▶ **ASSIGNED TASK**:
From top to bottom, print the listing word for word and skip any pictures it contains.

▶ **MATERIALS PROVIDED**:
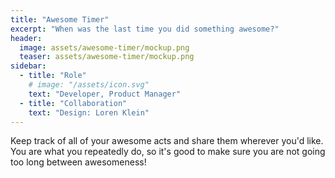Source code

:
 ```yaml
---
title: "Awesome Timer"
excerpt: "When was the last time you did something awesome?"
header:
  image: assets/awesome-timer/mockup.png
  teaser: assets/awesome-timer/mockup.png
sidebar: 
  - title: "Role"
    # image: "/assets/icon.svg"
    text: "Developer, Product Manager"
  - title: "Collaboration"
    text: "Design: Loren Klein"
---
```


Keep track of all of your awesome acts and share them wherever you'd like. You are what you repeatedly do, so it's good to make sure you are not going too long between awesomeness!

▶ **WRITTEN ANSWER**:
Source code

:
 ```yaml
---
title: "Awesome Timer"
excerpt: "When was the last time you did something awesome?"
header:
  image: assets/awesome-timer/mockup.png
  teaser: assets/awesome-timer/mockup.png
sidebar: 
  - title: "Role"
    # image: "/assets/icon.svg"
    text: "Developer, Product Manager"
  - title: "Collaboration"
    text: "Design: Loren Klein"
---
```


Keep track of all of your awesome acts and share them wherever you'd like. You are what you repeatedly do, so it's good to make sure you are not going too long between awesomeness!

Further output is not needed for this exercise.